Some of the biggest pitfalls for policyholders lie camouflaged among seemingly “standard” policy conditions—often overlooked during the procurement or renewal process. This is especially true of allocation clauses, found most commonly in Directors & Officers (D&O), Errors & Omissions (E&O), and Professional Liability (PL) policies. In our policyholder-side coverage practice, we are seeing insurers relying on these clauses more and more as an excuse to pay only a small fraction of the defense in mixed-claim cases, i.e., suits involving both clearly covered claims and claims that the insurer contends are not covered. We urge policyholders and brokers to review such clauses carefully and seek to modify them as necessary to ensure the complete defense to which the policyholder is entitled under the law.

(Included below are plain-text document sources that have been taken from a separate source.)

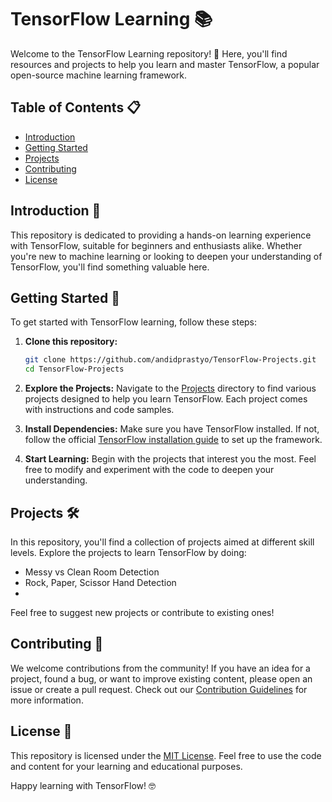 # TensorFlow Learning 📚

Welcome to the TensorFlow Learning repository! 🎉 Here, you'll find resources and projects to help you learn and master TensorFlow, a popular open-source machine learning framework.

## Table of Contents 📋

- [Introduction](#introduction)
- [Getting Started](#getting-started)
- [Projects](#projects)
- [Contributing](#contributing)
- [License](#license)

## Introduction 🌟

This repository is dedicated to providing a hands-on learning experience with TensorFlow, suitable for beginners and enthusiasts alike. Whether you're new to machine learning or looking to deepen your understanding of TensorFlow, you'll find something valuable here.

## Getting Started 🚀

To get started with TensorFlow learning, follow these steps:

1. **Clone this repository:**
   ```bash
   git clone https://github.com/andidprastyo/TensorFlow-Projects.git
   cd TensorFlow-Projects
   ```

2. **Explore the Projects:**
   Navigate to the [Projects](projects/) directory to find various projects designed to help you learn TensorFlow. Each project comes with instructions and code samples.

3. **Install Dependencies:**
   Make sure you have TensorFlow installed. If not, follow the official [TensorFlow installation guide](https://www.tensorflow.org/install) to set up the framework.

4. **Start Learning:**
   Begin with the projects that interest you the most. Feel free to modify and experiment with the code to deepen your understanding.

## Projects 🛠️

In this repository, you'll find a collection of projects aimed at different skill levels. Explore the projects to learn TensorFlow by doing:

- Messy vs Clean Room Detection
- Rock, Paper, Scissor Hand Detection
-

Feel free to suggest new projects or contribute to existing ones!

## Contributing 🤝

We welcome contributions from the community! If you have an idea for a project, found a bug, or want to improve existing content, please open an issue or create a pull request. Check out our [Contribution Guidelines](CONTRIBUTING.md) for more information.

## License 📄

This repository is licensed under the [MIT License](LICENSE). Feel free to use the code and content for your learning and educational purposes.

Happy learning with TensorFlow! 🤓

Allocation clauses typically say that when the underlying claim includes (a) both covered and uncovered matters, or (b) both covered and uncovered parties, the insurer and the policyholder will agree on an allocation of any judgment or settlement. They were initially developed to respond to claims involving both director and officer (insured) and corporate entity (non-insured) defendants in the days before “Side C” coverage for the corporate policyholder was common. But as written they apply to mixed claims cases as well. The real problem comes up when the allocation clause also purports to require allocation of defense costs. That form of allocation clause is designed to alter the principles that would normally apply under common law and improperly shift the burden to the policyholder to prove that it is entitled to the full benefit of the policy’s defense coverage.
Very often, D&O, E&O and PL policies do not require the insurer to assume the defense against third-party claims, but instead require the insurer to pay defense costs on a current basis, i.e., to “advance” defense costs. As frequently, these policies provide the insurer with the express right to seek reimbursement of any non-covered defense expenses after final disposition of the underlying claim.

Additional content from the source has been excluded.